In April 2017, content marketers can find topics in the month’s well-known holidays, spring activities, and even poetry.
Content marketing is the act of creating, publishing, and distributing content with the goal of attracting, engaging, and retaining customers. Shoppers may be more likely to buy from stores they trust and respect, and good content is a way to earn that trust.
1. Easter Sunday: April 16
Whether you focus on the Easter bunny and colored eggs or on the holiday’s spiritual meaning, Easter is a celebrated day in April.
From the content marketing perspective, it is also a natural opportunity to publish articles, graphics, or video related to Easter’s history, meaning, and observance.
To help inspire your Easter content, read some of the Easter-related articles from traditional publishers.
- “So Why Are Bunnies So Popular for Easter Anyway” – Reader’s Digest
- “That Time Sean Spicer Was the White House Easter Bunny” – CNN
- “Lamp Chops and Red Wine: A Perfect Easter Pairing” – Wayne County Journal-Banner
- “Easter: Astronomy’s Moveable Feast” – Arizona Daily Sun
If newspapers, magazines, and global news organizations can find Easter angles and hooks for their content, savvy marketers should be able to come up with at least a few Easter topics, too.
2. Make a Spring How-to Video
In most parts of North America, spring is in full swing in April. Your business’s potential customers are changing their daily routines to take advantage of relatively warmer weather and longer days.
This is an example, below, of a spring how-to video on YouTube from “MissMikaylaG” that had garnered nearly 90,000 views at the time of writing. For almost the first three minutes of the video, the host talks about a recent haircut and style, but by around minute three she offers some simple tips for spring cleaning.
Make and publish spring-themed how-to videos that help viewers. Don’t be afraid to closely associate your company’s how-to content with the products you sell. Notice in the spring-inspired do-it-yourself projects video below that Ellie briefly talks about projects she found on Pinterest. A craft supply retailer could easily produce a similar video and even sell the required items as packages.
3. Publish a Poem or Write About a Poet
April is National Poetry Month. It’s an opportunity to raise awareness about the quality and vitality of poetry in North America.

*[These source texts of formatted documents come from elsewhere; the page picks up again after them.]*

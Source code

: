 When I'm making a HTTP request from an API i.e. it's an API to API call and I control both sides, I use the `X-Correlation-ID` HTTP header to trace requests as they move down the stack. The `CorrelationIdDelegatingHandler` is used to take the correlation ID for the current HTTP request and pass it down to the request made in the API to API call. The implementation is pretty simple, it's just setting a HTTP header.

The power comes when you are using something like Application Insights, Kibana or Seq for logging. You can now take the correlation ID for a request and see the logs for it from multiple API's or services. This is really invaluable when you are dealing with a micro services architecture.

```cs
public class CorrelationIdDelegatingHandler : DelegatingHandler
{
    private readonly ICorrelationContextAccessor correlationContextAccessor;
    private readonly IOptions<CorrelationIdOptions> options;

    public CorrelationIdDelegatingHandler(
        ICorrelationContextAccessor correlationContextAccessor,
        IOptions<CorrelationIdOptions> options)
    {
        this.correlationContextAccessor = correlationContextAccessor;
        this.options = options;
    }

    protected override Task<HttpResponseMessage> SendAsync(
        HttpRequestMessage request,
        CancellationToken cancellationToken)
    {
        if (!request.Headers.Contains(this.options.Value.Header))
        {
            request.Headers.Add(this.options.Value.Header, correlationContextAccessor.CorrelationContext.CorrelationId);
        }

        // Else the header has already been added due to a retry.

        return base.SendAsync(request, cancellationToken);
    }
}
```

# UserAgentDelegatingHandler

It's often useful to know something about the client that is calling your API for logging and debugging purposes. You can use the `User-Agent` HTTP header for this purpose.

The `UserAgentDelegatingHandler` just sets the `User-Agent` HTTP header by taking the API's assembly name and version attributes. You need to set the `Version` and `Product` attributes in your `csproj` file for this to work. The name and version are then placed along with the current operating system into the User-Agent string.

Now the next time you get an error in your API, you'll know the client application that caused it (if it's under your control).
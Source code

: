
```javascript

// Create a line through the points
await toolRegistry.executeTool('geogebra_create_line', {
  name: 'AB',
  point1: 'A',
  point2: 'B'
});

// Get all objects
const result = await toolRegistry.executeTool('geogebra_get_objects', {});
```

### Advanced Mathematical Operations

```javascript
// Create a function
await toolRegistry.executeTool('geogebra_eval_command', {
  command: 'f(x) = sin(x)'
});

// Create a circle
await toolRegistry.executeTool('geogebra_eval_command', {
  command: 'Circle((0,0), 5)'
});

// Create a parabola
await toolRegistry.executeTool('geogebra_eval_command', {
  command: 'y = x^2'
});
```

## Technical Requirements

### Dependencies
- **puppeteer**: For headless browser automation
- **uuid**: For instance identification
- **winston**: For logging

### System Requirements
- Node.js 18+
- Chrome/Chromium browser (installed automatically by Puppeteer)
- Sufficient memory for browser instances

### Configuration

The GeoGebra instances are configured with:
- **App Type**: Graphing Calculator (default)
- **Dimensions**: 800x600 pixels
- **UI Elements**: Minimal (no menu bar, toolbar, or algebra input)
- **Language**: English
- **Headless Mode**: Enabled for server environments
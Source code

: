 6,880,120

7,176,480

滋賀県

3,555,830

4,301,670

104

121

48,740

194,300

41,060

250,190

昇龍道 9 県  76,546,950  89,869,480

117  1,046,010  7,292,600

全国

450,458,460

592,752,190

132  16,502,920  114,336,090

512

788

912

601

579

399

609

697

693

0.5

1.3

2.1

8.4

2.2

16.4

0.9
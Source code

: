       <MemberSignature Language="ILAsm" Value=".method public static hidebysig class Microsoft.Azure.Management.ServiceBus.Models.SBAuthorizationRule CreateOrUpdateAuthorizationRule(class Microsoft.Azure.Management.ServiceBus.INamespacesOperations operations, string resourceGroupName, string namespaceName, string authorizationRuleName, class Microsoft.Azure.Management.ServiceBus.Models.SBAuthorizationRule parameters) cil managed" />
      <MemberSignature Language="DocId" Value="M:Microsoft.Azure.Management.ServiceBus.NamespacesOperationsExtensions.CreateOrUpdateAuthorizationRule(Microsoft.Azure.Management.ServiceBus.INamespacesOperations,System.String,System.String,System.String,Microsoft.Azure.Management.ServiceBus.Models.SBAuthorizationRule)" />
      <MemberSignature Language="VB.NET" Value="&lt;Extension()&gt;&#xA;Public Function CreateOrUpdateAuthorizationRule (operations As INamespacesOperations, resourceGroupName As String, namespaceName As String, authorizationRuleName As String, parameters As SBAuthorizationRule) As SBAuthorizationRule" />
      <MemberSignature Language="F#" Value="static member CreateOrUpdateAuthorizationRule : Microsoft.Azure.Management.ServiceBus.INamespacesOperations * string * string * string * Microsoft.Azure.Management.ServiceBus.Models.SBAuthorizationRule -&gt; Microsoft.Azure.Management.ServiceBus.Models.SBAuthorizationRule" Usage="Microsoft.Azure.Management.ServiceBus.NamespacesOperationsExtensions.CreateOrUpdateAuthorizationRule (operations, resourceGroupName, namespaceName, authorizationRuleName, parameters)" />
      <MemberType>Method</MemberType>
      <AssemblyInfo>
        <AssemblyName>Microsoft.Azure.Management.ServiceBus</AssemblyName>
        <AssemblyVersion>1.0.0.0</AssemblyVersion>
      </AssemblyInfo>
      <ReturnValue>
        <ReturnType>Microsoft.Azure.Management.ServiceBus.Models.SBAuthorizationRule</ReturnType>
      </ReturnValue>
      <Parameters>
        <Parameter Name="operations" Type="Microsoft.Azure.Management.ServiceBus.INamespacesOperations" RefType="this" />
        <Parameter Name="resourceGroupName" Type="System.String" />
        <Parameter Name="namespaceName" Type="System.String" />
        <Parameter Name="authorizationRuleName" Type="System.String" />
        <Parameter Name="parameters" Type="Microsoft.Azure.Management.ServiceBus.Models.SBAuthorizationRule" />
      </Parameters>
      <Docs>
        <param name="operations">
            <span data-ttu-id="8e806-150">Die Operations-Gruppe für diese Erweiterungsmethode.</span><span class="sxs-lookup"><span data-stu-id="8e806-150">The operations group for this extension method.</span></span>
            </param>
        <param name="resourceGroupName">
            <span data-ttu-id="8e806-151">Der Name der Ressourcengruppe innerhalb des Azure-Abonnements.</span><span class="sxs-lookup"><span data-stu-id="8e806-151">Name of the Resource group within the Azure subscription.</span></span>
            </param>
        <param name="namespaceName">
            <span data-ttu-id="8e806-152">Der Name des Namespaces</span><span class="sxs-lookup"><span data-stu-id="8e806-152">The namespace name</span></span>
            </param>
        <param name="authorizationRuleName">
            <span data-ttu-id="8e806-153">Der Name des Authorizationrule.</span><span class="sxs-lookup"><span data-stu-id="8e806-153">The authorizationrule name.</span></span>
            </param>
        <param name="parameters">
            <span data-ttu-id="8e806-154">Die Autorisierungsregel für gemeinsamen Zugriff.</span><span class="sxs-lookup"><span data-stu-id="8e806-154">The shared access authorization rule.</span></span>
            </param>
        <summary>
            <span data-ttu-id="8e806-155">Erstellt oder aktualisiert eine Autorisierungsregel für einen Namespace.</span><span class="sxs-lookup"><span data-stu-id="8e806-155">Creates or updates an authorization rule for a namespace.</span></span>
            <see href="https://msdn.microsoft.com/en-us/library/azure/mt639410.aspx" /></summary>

Content marketers may reference National Poetry Month in at least a couple of ways. A store could publish a series of poems on its blog or journal. Or businesses for which publishing poetry wouldn’t work as well could profile poets whose interests, work, or lifestyle relate to the products the company sells.
For example, an online store that sells men’s grooming supplies, like beard oil or similar, could feature a bearded poet like Walt Whitman or Shel Silverstein, telling readers something about the poet’s life and experiences. This could include the five-line poem from Silverstein called “My Beard.”
My beard grows down to my toes,
I never wears no clothes,
I wraps my hair
Around my bare,
And down the road I goes.
4. Start a Pinterest Campaign
According to Pinterest’s blog, the social media site has about 150 million users, including about 70 million users in the United States. By some estimates, about 2 million Pinterest users are pinning shopping-related items every day.
For your April 2017 content marketing, build a Pinterest campaign featuring the products you sell. REI, which had more than 110,000 followers on Pinterest at the time of writing, sometimes shows pictures of its products in use. Notice the hiking picture below shows a dog wearing a pack that the company sells.
You might also include do-it-yourself or how-to pins. Michael’s, the brick-and-click retail chain, uses Pinterest pins to drive traffic to its DIY craft projects on several boards.
Set goals for pin sharing, likes, and clicks.
5. Relieve Cabin Fever
Consider publishing articles, podcasts, or videos that encourage your audience of potential customers to get outside, be active, and buy the products you sell.
After a long winter, your customers may feel pent up and they could be looking for good reasons to get outside. Use your influence as a content marketer to encourage them.
Along this line, men’s fashion retailer Mr. Porter recently published an article about running a marathon. The pithy and entertaining post ends with a collection of running apparel.
Bonus: April Fools’ Day, April 1
April Fools’ Day could be the most obvious content marketing opportunity of the year. It appeared in my list of content suggestions in both 2015 and 2016, when I described the holiday as “the pinnacle of content marketing creativity.”
Publish only a harmless hoax or prank. For inspiration, see ThinkGeeks’ long list of prank products.